Implement Server-Side Caching for AI API Inference Calls #792

Open recursionbane opened 1 month ago

recursionbane commented 1 month ago

To optimize response times and reduce API costs for Puter (especially if we increase context limits), could we implement a server-side caching mechanism for AI API inference calls? The cache would have a short Time-To-Live (TTL) of approximately 7 days and would be shared globally (user-independent). Caching should be keyed off the hash of the prompt and the selected model to maximize reuse.

Additionally, it would be helpful to provide an option to control caching behavior. By setting a from_cache boolean parameter to false, users could bypass the cache and repopulate it with fresh results for the current request.

In the response body, including a from_cache field (as an epoch timestamp) would indicate when the inference result was last cached. This field can be omitted if the response is generated and not from the cache.

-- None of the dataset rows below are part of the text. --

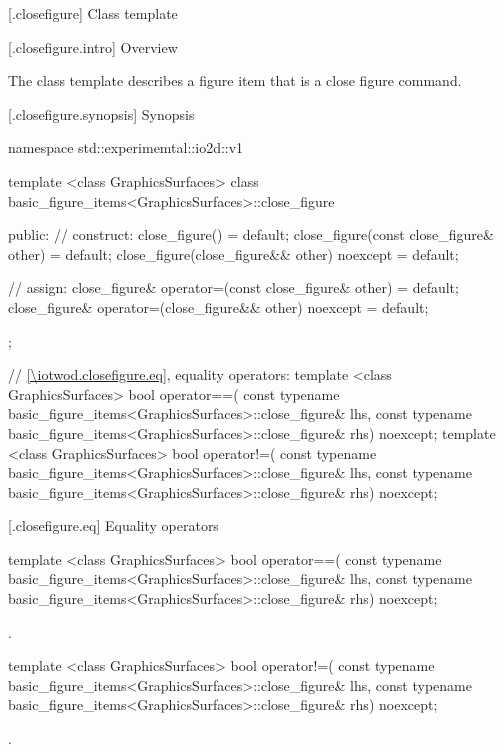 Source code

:  [\iotwod.closefigure] {Class template }

 [\iotwod.closefigure.intro] {Overview}

\pnum
{}
The class template  describes a figure item that is a close figure command.

 [\iotwod.closefigure.synopsis] {Synopsis}
\begin{codeblock}
namespace std::experimemtal::io2d::v1 {
  template <class GraphicsSurfaces>
  class basic_figure_items<GraphicsSurfaces>::close_figure {
  public:
    // construct:
    close_figure() = default;
    close_figure(const close_figure& other) = default;
    close_figure(close_figure&& other) noexcept = default;

    // assign:
    close_figure& operator=(const close_figure& other) = default;
    close_figure& operator=(close_figure&& other) noexcept = default;
  };

  // \ref{\iotwod.closefigure.eq}, equality operators:
  template <class GraphicsSurfaces>
  bool operator==(
    const typename basic_figure_items<GraphicsSurfaces>::close_figure& lhs,
    const typename basic_figure_items<GraphicsSurfaces>::close_figure& rhs) 
    noexcept;  
  template <class GraphicsSurfaces>
  bool operator!=(
    const typename basic_figure_items<GraphicsSurfaces>::close_figure& lhs,
    const typename basic_figure_items<GraphicsSurfaces>::close_figure& rhs) 
    noexcept;
}
\end{codeblock}

 [\iotwod.closefigure.eq] {Equality operators}%

%
\begin{itemdecl}
template <class GraphicsSurfaces>
bool operator==(
  const typename basic_figure_items<GraphicsSurfaces>::close_figure& lhs,
  const typename basic_figure_items<GraphicsSurfaces>::close_figure& rhs)
  noexcept;
\end{itemdecl}
\begin{itemdescr}
\pnum
\returns {}.
\end{itemdescr}

%
\begin{itemdecl}
template <class GraphicsSurfaces>
bool operator!=(
  const typename basic_figure_items<GraphicsSurfaces>::close_figure& lhs,
  const typename basic_figure_items<GraphicsSurfaces>::close_figure& rhs)
  noexcept;
\end{itemdecl}
\begin{itemdescr}
\pnum
\returns {}.
\end{itemdescr}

Cached responses should not count towards inference rate limits.

Thank you for considering this enhancement!

KernelDeimos commented 3 weeks ago

Hi, thanks for your report!

This is on our radar - we actually discussed this during the initial implementation. TTL cache is very easy, but memory management for TTL cache of various different things (AI, filesystem, etc) across a distributed system (like production Puter)... that's a little less easy.

We can probably implement a database cache for this, but that will immediately become the largest type of data we pull from the database and might have ramifications for that reason.

We could cache responses as files on Puter's filesystem. This is probably the approach we will take first. In the meantime, I'll keep this issue open.